Fairness improvement for black-box classifiers with Gaussian process

Abstract

In many real-world applications, it is the fairness, not the accuracy, of a machine learning (ML) classifier that is the crucial factor. Post-processing approaches are widely considered as successful tools to improve the fairness of black-box ML classifiers. These aim to learn a relabeling function to modify initial predicted labels provided by a pre-trained “unfair” classifier, resulting in fair classification on a given test set. However, many post-processing methods require a training set with true labels to learn the relabeling function. To the best of our knowledge, there have been only two methods that learn the relabeling function without requiring the true labels of training samples. However, both of these methods require access to the predictions of the pre-trained classifier when performing on the test set, even after they learned the optimal relabeling function, and neither offers theoretical guarantees on the trade-off between accuracy loss and fairness improvement. In this paper, we propose a novel post-processing method based on Gaussian process (GP). We first train a GP with unlabeled samples, and use its posterior mean function to approximate the predictions of the pre-trained classifier.

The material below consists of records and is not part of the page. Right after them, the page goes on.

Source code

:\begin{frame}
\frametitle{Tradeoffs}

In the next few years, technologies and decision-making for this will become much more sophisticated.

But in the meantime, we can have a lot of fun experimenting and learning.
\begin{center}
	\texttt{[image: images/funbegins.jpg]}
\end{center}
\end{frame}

We then adjust the mean function (i.e. the relabeling function) to achieve two goals: (1) maximize the fairness and (2) minimize the difference between the relabeling function and the pre-trained classifier. By doing this, our method can improve fairness while maintaining high accuracy. We provide a theoretical analysis to derive an upper bound on accuracy loss for our method. We demonstrate our method on four real-world datasets, comparing with state-of-the-art baselines, to demonstrate its ability to achieve both fairness and accuracy.